Please return the lines below verbatim, beginning at the one that has "The method by" and stopping after the one that has "remains open for", and add no other lines.

§ LISTED ENTRIES:
▬▬▬▬▬▬

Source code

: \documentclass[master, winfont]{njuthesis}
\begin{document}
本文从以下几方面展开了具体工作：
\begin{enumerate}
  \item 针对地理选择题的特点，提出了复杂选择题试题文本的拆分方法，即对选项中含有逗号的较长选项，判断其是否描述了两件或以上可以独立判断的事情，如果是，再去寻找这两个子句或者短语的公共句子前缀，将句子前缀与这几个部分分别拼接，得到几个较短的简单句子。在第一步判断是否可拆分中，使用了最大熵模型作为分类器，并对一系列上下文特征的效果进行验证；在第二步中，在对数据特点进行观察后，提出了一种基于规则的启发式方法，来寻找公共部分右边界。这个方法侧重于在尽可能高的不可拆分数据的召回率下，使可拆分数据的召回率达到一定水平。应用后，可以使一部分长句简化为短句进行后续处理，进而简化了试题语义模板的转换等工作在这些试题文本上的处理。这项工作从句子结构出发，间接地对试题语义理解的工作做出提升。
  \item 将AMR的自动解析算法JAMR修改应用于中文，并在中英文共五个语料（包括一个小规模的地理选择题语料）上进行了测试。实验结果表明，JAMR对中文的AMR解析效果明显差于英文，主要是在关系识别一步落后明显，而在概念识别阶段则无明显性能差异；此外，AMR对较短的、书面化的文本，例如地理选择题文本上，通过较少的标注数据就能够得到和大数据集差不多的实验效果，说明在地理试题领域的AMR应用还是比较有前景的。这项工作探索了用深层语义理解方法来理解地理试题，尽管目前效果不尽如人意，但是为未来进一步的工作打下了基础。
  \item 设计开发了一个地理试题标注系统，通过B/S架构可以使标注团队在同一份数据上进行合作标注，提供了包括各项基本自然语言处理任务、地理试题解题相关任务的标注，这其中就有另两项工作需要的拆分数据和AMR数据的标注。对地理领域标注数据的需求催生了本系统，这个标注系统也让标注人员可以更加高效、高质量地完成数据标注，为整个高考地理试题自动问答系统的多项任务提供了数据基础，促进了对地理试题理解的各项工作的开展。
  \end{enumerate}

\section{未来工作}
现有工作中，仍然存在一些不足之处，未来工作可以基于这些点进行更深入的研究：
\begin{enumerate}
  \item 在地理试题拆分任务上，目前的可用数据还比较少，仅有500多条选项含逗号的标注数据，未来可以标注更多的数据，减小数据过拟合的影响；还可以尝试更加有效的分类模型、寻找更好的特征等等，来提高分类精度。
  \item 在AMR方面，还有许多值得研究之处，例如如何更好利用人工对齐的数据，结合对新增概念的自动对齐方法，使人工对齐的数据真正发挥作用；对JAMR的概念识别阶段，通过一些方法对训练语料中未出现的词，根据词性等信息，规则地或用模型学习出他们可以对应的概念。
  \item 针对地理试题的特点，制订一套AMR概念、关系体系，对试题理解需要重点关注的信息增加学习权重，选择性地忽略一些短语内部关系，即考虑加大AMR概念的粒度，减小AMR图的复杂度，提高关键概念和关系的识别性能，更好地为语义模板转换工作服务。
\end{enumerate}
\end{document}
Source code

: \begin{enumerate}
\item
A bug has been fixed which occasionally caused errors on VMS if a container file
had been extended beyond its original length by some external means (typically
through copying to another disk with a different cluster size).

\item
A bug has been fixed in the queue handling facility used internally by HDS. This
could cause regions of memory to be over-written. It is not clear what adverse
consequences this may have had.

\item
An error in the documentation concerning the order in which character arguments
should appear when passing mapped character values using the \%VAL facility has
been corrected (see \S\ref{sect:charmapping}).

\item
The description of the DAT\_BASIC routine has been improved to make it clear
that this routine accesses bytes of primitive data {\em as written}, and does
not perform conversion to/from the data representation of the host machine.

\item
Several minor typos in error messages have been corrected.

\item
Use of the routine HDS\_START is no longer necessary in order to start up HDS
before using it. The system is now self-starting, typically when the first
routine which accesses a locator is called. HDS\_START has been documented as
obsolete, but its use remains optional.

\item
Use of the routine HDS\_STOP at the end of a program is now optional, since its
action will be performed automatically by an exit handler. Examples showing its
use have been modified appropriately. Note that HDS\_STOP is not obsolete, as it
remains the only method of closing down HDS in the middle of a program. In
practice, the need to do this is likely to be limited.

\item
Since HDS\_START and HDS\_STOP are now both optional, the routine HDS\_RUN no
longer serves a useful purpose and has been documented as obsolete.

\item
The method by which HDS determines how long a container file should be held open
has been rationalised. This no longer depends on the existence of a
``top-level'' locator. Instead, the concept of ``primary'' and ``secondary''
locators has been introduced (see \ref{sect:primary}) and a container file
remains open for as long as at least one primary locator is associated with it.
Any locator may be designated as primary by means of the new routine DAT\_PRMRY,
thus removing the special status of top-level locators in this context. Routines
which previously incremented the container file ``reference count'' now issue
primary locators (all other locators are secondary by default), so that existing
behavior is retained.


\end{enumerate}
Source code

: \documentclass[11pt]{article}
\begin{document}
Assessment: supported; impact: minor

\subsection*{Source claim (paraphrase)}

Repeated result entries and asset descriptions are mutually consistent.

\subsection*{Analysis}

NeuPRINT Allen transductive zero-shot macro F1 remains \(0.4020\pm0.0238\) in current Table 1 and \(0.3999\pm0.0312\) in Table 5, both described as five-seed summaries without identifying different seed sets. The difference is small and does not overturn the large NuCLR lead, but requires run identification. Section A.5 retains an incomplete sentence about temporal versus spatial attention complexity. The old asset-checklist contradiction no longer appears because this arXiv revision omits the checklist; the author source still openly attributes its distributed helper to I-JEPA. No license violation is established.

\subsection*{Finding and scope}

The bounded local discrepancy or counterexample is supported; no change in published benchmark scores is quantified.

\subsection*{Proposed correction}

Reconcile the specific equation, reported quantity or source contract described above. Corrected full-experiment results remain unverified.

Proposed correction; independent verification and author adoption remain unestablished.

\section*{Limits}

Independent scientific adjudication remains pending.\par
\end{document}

▬▬▬▬▬▬

§ OUTPUT OF THE EXERCISE:
The method by which HDS determines how long a container file should be held open
has been rationalised. This no longer depends on the existence of a
``top-level'' locator. Instead, the concept of ``primary'' and ``secondary''
locators has been introduced (see \ref{sect:primary}) and a container file
remains open for as long as at least one primary locator is associated with it.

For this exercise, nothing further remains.